当院では、医師の診察をもとに、体質や症状に合わせたメディカルダイエットをご提案しています。ぜひご検討ください。 フィットクリニックのメディカルダイエット

よくあるご質問

  • Q
    肥満と高血圧は関係ありますか?
    A
    肥満と高血圧には密接な関係があります。肥満は非肥満者にくらべ高血圧のリスクが2〜3倍に高まります。
    特に、お腹まわりに脂肪の蓄積がみられる内臓脂肪型肥満は、血圧を上げる原因になりやすいです。
  • Q
    体重を減らすことで本当に血圧は下がりますか?
    A
    体重を1kg減らすと血圧が約2mmHg下がるとされています。
    血圧を正常範囲内にとどめるためにも、肥満解消のための適切な体重管理を行うことをおすすめします。
  • Q
    肥満なのと糖尿病になりやすいのは関係がありますか?
    A
    肥満の場合は糖尿病にもなりやすいため、関係はあるといえます。
    近年の日本では、運動不足や食習慣の欧米化によって肥満の方が増加傾向にあります。
    肥満は「万病のもと」といわれるほどで、糖尿病以外にもさまざまな病気の原因になりえます。
  • Q
    肥満を改善することで糖尿病のリスクは減りますか?
    A
    肥満を改善することでインスリン抵抗性が改善され、糖尿病のリスクを減らすことができます。
    適切な食事療法と運動療法を続けることで血糖値のコントロールがしやすくなり、糖尿病の予防にもつながります。
  • Q
    肥満と糖尿病以外に、肥満が原因で発症しやすい病気はありますか?
    A
    肥満は糖尿病だけでなく、高血圧、脂質異常症、心疾患、脳血管疾患、睡眠時無呼吸症候群、脂肪肝、そして特定のがん(乳がん、大腸がんなど)のリスクも高めます。

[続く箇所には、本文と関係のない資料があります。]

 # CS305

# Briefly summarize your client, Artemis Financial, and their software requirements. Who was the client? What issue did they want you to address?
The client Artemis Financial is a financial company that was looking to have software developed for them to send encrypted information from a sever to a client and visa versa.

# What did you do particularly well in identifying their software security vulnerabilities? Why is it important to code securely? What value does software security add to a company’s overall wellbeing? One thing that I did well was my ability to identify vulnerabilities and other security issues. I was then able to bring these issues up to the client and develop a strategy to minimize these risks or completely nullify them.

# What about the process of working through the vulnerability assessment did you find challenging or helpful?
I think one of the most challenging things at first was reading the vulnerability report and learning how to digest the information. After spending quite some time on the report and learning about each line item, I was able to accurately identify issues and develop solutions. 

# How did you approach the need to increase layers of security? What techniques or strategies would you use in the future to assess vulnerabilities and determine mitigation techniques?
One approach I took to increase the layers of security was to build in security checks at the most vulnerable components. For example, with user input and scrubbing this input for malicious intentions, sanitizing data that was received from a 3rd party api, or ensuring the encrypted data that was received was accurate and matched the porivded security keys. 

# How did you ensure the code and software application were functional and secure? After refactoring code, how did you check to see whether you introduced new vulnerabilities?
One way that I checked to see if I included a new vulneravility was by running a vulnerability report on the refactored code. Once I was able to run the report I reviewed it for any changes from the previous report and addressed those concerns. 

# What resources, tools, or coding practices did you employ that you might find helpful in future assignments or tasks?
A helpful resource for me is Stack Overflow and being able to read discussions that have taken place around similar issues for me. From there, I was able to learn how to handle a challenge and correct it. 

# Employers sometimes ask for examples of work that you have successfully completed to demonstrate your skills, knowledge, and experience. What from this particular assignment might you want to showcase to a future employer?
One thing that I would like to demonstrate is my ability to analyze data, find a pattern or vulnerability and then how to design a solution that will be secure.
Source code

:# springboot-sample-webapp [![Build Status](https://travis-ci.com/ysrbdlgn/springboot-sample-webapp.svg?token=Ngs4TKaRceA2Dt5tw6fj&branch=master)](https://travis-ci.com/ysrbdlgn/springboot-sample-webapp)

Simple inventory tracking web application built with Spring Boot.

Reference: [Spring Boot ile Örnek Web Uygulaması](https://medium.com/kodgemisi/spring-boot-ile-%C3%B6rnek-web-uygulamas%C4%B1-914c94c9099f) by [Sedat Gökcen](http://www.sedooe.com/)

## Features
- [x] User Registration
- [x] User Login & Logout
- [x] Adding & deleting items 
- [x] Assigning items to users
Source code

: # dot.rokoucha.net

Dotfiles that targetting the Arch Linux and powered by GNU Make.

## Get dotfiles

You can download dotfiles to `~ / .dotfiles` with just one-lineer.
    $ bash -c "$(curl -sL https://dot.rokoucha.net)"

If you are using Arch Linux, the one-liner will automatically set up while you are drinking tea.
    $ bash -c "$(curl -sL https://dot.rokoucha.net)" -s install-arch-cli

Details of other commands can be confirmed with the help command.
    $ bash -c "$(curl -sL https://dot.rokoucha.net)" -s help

    その他、肥満妊婦は出産時のリスクが高まります。
    これらの健康リスクを軽減するためにも、適切な体重管理が重要です。
  • Q
    肥満だと妊娠糖尿病になりやすいですか?
    A
    肥満だと妊娠糖尿病のリスクが高まります。
    妊娠糖尿病になりやすい人の特徴は、以下のとおりです。
    1. 糖尿病の家族歴
    2. 肥満
    3. 35歳以上の高年齢
    4. 巨大児分娩既往
    5. 原因不明の習慣流早産歴
    6. 原因不明の周産期死亡歴
    7. 先天奇形児の分娩歴
    8. 強度の尿糖陽性もしくは2回以上反復する尿糖陽性
    9. 妊娠高血圧症候群
    10. 羊水過多症
    これらのリスク要因を持つ女性は、妊娠中に定期的な検査を受け、早期発見と適切な管理を行うことが重要です。